Task inputs >>

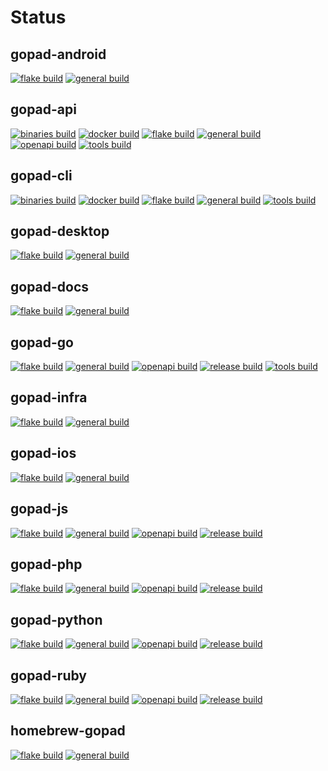 # Status

## gopad-android
[![flake build](https://github.com/gopad/gopad-android/actions/workflows/flake.yml/badge.svg)](https://github.com/gopad/gopad-android/actions/workflows/flake.yml) [![general build](https://github.com/gopad/gopad-android/actions/workflows/general.yml/badge.svg)](https://github.com/gopad/gopad-android/actions/workflows/general.yml)

## gopad-api
[![binaries build](https://github.com/gopad/gopad-api/actions/workflows/binaries.yml/badge.svg)](https://github.com/gopad/gopad-api/actions/workflows/binaries.yml) [![docker build](https://github.com/gopad/gopad-api/actions/workflows/docker.yml/badge.svg)](https://github.com/gopad/gopad-api/actions/workflows/docker.yml) [![flake build](https://github.com/gopad/gopad-api/actions/workflows/flake.yml/badge.svg)](https://github.com/gopad/gopad-api/actions/workflows/flake.yml) [![general build](https://github.com/gopad/gopad-api/actions/workflows/general.yml/badge.svg)](https://github.com/gopad/gopad-api/actions/workflows/general.yml) [![openapi build](https://github.com/gopad/gopad-api/actions/workflows/openapi.yml/badge.svg)](https://github.com/gopad/gopad-api/actions/workflows/openapi.yml) [![tools build](https://github.com/gopad/gopad-api/actions/workflows/tools.yml/badge.svg)](https://github.com/gopad/gopad-api/actions/workflows/tools.yml)

## gopad-cli
[![binaries build](https://github.com/gopad/gopad-cli/actions/workflows/binaries.yml/badge.svg)](https://github.com/gopad/gopad-cli/actions/workflows/binaries.yml) [![docker build](https://github.com/gopad/gopad-cli/actions/workflows/docker.yml/badge.svg)](https://github.com/gopad/gopad-cli/actions/workflows/docker.yml) [![flake build](https://github.com/gopad/gopad-cli/actions/workflows/flake.yml/badge.svg)](https://github.com/gopad/gopad-cli/actions/workflows/flake.yml) [![general build](https://github.com/gopad/gopad-cli/actions/workflows/general.yml/badge.svg)](https://github.com/gopad/gopad-cli/actions/workflows/general.yml) [![tools build](https://github.com/gopad/gopad-cli/actions/workflows/tools.yml/badge.svg)](https://github.com/gopad/gopad-cli/actions/workflows/tools.yml)

## gopad-desktop
[![flake build](https://github.com/gopad/gopad-desktop/actions/workflows/flake.yml/badge.svg)](https://github.com/gopad/gopad-desktop/actions/workflows/flake.yml) [![general build](https://github.com/gopad/gopad-desktop/actions/workflows/general.yml/badge.svg)](https://github.com/gopad/gopad-desktop/actions/workflows/general.yml)

## gopad-docs
[![flake build](https://github.com/gopad/gopad-docs/actions/workflows/flake.yml/badge.svg)](https://github.com/gopad/gopad-docs/actions/workflows/flake.yml) [![general build](https://github.com/gopad/gopad-docs/actions/workflows/general.yml/badge.svg)](https://github.com/gopad/gopad-docs/actions/workflows/general.yml)

## gopad-go
[![flake build](https://github.com/gopad/gopad-go/actions/workflows/flake.yml/badge.svg)](https://github.com/gopad/gopad-go/actions/workflows/flake.yml) [![general build](https://github.com/gopad/gopad-go/actions/workflows/general.yml/badge.svg)](https://github.com/gopad/gopad-go/actions/workflows/general.yml) [![openapi build](https://github.com/gopad/gopad-go/actions/workflows/openapi.yml/badge.svg)](https://github.com/gopad/gopad-go/actions/workflows/openapi.yml) [![release build](https://github.com/gopad/gopad-go/actions/workflows/release.yml/badge.svg)](https://github.com/gopad/gopad-go/actions/workflows/release.yml) [![tools build](https://github.com/gopad/gopad-go/actions/workflows/tools.yml/badge.svg)](https://github.com/gopad/gopad-go/actions/workflows/tools.yml)

## gopad-infra
[![flake build](https://github.com/gopad/gopad-infra/actions/workflows/flake.yml/badge.svg)](https://github.com/gopad/gopad-infra/actions/workflows/flake.yml) [![general build](https://github.com/gopad/gopad-infra/actions/workflows/general.yml/badge.svg)](https://github.com/gopad/gopad-infra/actions/workflows/general.yml)

## gopad-ios
[![flake build](https://github.com/gopad/gopad-ios/actions/workflows/flake.yml/badge.svg)](https://github.com/gopad/gopad-ios/actions/workflows/flake.yml) [![general build](https://github.com/gopad/gopad-ios/actions/workflows/general.yml/badge.svg)](https://github.com/gopad/gopad-ios/actions/workflows/general.yml)

## gopad-js
[![flake build](https://github.com/gopad/gopad-js/actions/workflows/flake.yml/badge.svg)](https://github.com/gopad/gopad-js/actions/workflows/flake.yml) [![general build](https://github.com/gopad/gopad-js/actions/workflows/general.yml/badge.svg)](https://github.com/gopad/gopad-js/actions/workflows/general.yml) [![openapi build](https://github.com/gopad/gopad-js/actions/workflows/openapi.yml/badge.svg)](https://github.com/gopad/gopad-js/actions/workflows/openapi.yml) [![release build](https://github.com/gopad/gopad-js/actions/workflows/release.yml/badge.svg)](https://github.com/gopad/gopad-js/actions/workflows/release.yml)

## gopad-php
[![flake build](https://github.com/gopad/gopad-php/actions/workflows/flake.yml/badge.svg)](https://github.com/gopad/gopad-php/actions/workflows/flake.yml) [![general build](https://github.com/gopad/gopad-php/actions/workflows/general.yml/badge.svg)](https://github.com/gopad/gopad-php/actions/workflows/general.yml) [![openapi build](https://github.com/gopad/gopad-php/actions/workflows/openapi.yml/badge.svg)](https://github.com/gopad/gopad-php/actions/workflows/openapi.yml) [![release build](https://github.com/gopad/gopad-php/actions/workflows/release.yml/badge.svg)](https://github.com/gopad/gopad-php/actions/workflows/release.yml)

## gopad-python
[![flake build](https://github.com/gopad/gopad-python/actions/workflows/flake.yml/badge.svg)](https://github.com/gopad/gopad-python/actions/workflows/flake.yml) [![general build](https://github.com/gopad/gopad-python/actions/workflows/general.yml/badge.svg)](https://github.com/gopad/gopad-python/actions/workflows/general.yml) [![openapi build](https://github.com/gopad/gopad-python/actions/workflows/openapi.yml/badge.svg)](https://github.com/gopad/gopad-python/actions/workflows/openapi.yml) [![release build](https://github.com/gopad/gopad-python/actions/workflows/release.yml/badge.svg)](https://github.com/gopad/gopad-python/actions/workflows/release.yml)

## gopad-ruby
[![flake build](https://github.com/gopad/gopad-ruby/actions/workflows/flake.yml/badge.svg)](https://github.com/gopad/gopad-ruby/actions/workflows/flake.yml) [![general build](https://github.com/gopad/gopad-ruby/actions/workflows/general.yml/badge.svg)](https://github.com/gopad/gopad-ruby/actions/workflows/general.yml) [![openapi build](https://github.com/gopad/gopad-ruby/actions/workflows/openapi.yml/badge.svg)](https://github.com/gopad/gopad-ruby/actions/workflows/openapi.yml) [![release build](https://github.com/gopad/gopad-ruby/actions/workflows/release.yml/badge.svg)](https://github.com/gopad/gopad-ruby/actions/workflows/release.yml)

## homebrew-gopad
[![flake build](https://github.com/gopad/homebrew-gopad/actions/workflows/flake.yml/badge.svg)](https://github.com/gopad/homebrew-gopad/actions/workflows/flake.yml) [![general build](https://github.com/gopad/homebrew-gopad/actions/workflows/general.yml/badge.svg)](https://github.com/gopad/homebrew-gopad/actions/workflows/general.yml)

Prompt >> Set the entries down exactly, but not the pictures.

Answer to this exercise >>
 # Status

## gopad-android
[![flake build](https://github.com/gopad/gopad-android/actions/workflows/flake.yml/badge.svg)](https://github.com/gopad/gopad-android/actions/workflows/flake.yml) [![general build](https://github.com/gopad/gopad-android/actions/workflows/general.yml/badge.svg)](https://github.com/gopad/gopad-android/actions/workflows/general.yml)

## gopad-api
[![binaries build](https://github.com/gopad/gopad-api/actions/workflows/binaries.yml/badge.svg)](https://github.com/gopad/gopad-api/actions/workflows/binaries.yml) [![docker build](https://github.com/gopad/gopad-api/actions/workflows/docker.yml/badge.svg)](https://github.com/gopad/gopad-api/actions/workflows/docker.yml) [![flake build](https://github.com/gopad/gopad-api/actions/workflows/flake.yml/badge.svg)](https://github.com/gopad/gopad-api/actions/workflows/flake.yml) [![general build](https://github.com/gopad/gopad-api/actions/workflows/general.yml/badge.svg)](https://github.com/gopad/gopad-api/actions/workflows/general.yml) [![openapi build](https://github.com/gopad/gopad-api/actions/workflows/openapi.yml/badge.svg)](https://github.com/gopad/gopad-api/actions/workflows/openapi.yml) [![tools build](https://github.com/gopad/gopad-api/actions/workflows/tools.yml/badge.svg)](https://github.com/gopad/gopad-api/actions/workflows/tools.yml)

## gopad-cli
[![binaries build](https://github.com/gopad/gopad-cli/actions/workflows/binaries.yml/badge.svg)](https://github.com/gopad/gopad-cli/actions/workflows/binaries.yml) [![docker build](https://github.com/gopad/gopad-cli/actions/workflows/docker.yml/badge.svg)](https://github.com/gopad/gopad-cli/actions/workflows/docker.yml) [![flake build](https://github.com/gopad/gopad-cli/actions/workflows/flake.yml/badge.svg)](https://github.com/gopad/gopad-cli/actions/workflows/flake.yml) [![general build](https://github.com/gopad/gopad-cli/actions/workflows/general.yml/badge.svg)](https://github.com/gopad/gopad-cli/actions/workflows/general.yml) [![tools build](https://github.com/gopad/gopad-cli/actions/workflows/tools.yml/badge.svg)](https://github.com/gopad/gopad-cli/actions/workflows/tools.yml)

## gopad-desktop
[![flake build](https://github.com/gopad/gopad-desktop/actions/workflows/flake.yml/badge.svg)](https://github.com/gopad/gopad-desktop/actions/workflows/flake.yml) [![general build](https://github.com/gopad/gopad-desktop/actions/workflows/general.yml/badge.svg)](https://github.com/gopad/gopad-desktop/actions/workflows/general.yml)

## gopad-docs
[![flake build](https://github.com/gopad/gopad-docs/actions/workflows/flake.yml/badge.svg)](https://github.com/gopad/gopad-docs/actions/workflows/flake.yml) [![general build](https://github.com/gopad/gopad-docs/actions/workflows/general.yml/badge.svg)](https://github.com/gopad/gopad-docs/actions/workflows/general.yml)

## gopad-go
[![flake build](https://github.com/gopad/gopad-go/actions/workflows/flake.yml/badge.svg)](https://github.com/gopad/gopad-go/actions/workflows/flake.yml) [![general build](https://github.com/gopad/gopad-go/actions/workflows/general.yml/badge.svg)](https://github.com/gopad/gopad-go/actions/workflows/general.yml) [![openapi build](https://github.com/gopad/gopad-go/actions/workflows/openapi.yml/badge.svg)](https://github.com/gopad/gopad-go/actions/workflows/openapi.yml) [![release build](https://github.com/gopad/gopad-go/actions/workflows/release.yml/badge.svg)](https://github.com/gopad/gopad-go/actions/workflows/release.yml) [![tools build](https://github.com/gopad/gopad-go/actions/workflows/tools.yml/badge.svg)](https://github.com/gopad/gopad-go/actions/workflows/tools.yml)

## gopad-infra
[![flake build](https://github.com/gopad/gopad-infra/actions/workflows/flake.yml/badge.svg)](https://github.com/gopad/gopad-infra/actions/workflows/flake.yml) [![general build](https://github.com/gopad/gopad-infra/actions/workflows/general.yml/badge.svg)](https://github.com/gopad/gopad-infra/actions/workflows/general.yml)

## gopad-ios
[![flake build](https://github.com/gopad/gopad-ios/actions/workflows/flake.yml/badge.svg)](https://github.com/gopad/gopad-ios/actions/workflows/flake.yml) [![general build](https://github.com/gopad/gopad-ios/actions/workflows/general.yml/badge.svg)](https://github.com/gopad/gopad-ios/actions/workflows/general.yml)

## gopad-js
[![flake build](https://github.com/gopad/gopad-js/actions/workflows/flake.yml/badge.svg)](https://github.com/gopad/gopad-js/actions/workflows/flake.yml) [![general build](https://github.com/gopad/gopad-js/actions/workflows/general.yml/badge.svg)](https://github.com/gopad/gopad-js/actions/workflows/general.yml) [![openapi build](https://github.com/gopad/gopad-js/actions/workflows/openapi.yml/badge.svg)](https://github.com/gopad/gopad-js/actions/workflows/openapi.yml) [![release build](https://github.com/gopad/gopad-js/actions/workflows/release.yml/badge.svg)](https://github.com/gopad/gopad-js/actions/workflows/release.yml)

## gopad-php
[![flake build](https://github.com/gopad/gopad-php/actions/workflows/flake.yml/badge.svg)](https://github.com/gopad/gopad-php/actions/workflows/flake.yml) [![general build](https://github.com/gopad/gopad-php/actions/workflows/general.yml/badge.svg)](https://github.com/gopad/gopad-php/actions/workflows/general.yml) [![openapi build](https://github.com/gopad/gopad-php/actions/workflows/openapi.yml/badge.svg)](https://github.com/gopad/gopad-php/actions/workflows/openapi.yml) [![release build](https://github.com/gopad/gopad-php/actions/workflows/release.yml/badge.svg)](https://github.com/gopad/gopad-php/actions/workflows/release.yml)

## gopad-python
[![flake build](https://github.com/gopad/gopad-python/actions/workflows/flake.yml/badge.svg)](https://github.com/gopad/gopad-python/actions/workflows/flake.yml) [![general build](https://github.com/gopad/gopad-python/actions/workflows/general.yml/badge.svg)](https://github.com/gopad/gopad-python/actions/workflows/general.yml) [![openapi build](https://github.com/gopad/gopad-python/actions/workflows/openapi.yml/badge.svg)](https://github.com/gopad/gopad-python/actions/workflows/openapi.yml) [![release build](https://github.com/gopad/gopad-python/actions/workflows/release.yml/badge.svg)](https://github.com/gopad/gopad-python/actions/workflows/release.yml)

## gopad-ruby
[![flake build](https://github.com/gopad/gopad-ruby/actions/workflows/flake.yml/badge.svg)](https://github.com/gopad/gopad-ruby/actions/workflows/flake.yml) [![general build](https://github.com/gopad/gopad-ruby/actions/workflows/general.yml/badge.svg)](https://github.com/gopad/gopad-ruby/actions/workflows/general.yml) [![openapi build](https://github.com/gopad/gopad-ruby/actions/workflows/openapi.yml/badge.svg)](https://github.com/gopad/gopad-ruby/actions/workflows/openapi.yml) [![release build](https://github.com/gopad/gopad-ruby/actions/workflows/release.yml/badge.svg)](https://github.com/gopad/gopad-ruby/actions/workflows/release.yml)

## homebrew-gopad
[![flake build](https://github.com/gopad/homebrew-gopad/actions/workflows/flake.yml/badge.svg)](https://github.com/gopad/homebrew-gopad/actions/workflows/flake.yml) [![general build](https://github.com/gopad/homebrew-gopad/actions/workflows/general.yml/badge.svg)](https://github.com/gopad/homebrew-gopad/actions/workflows/general.yml)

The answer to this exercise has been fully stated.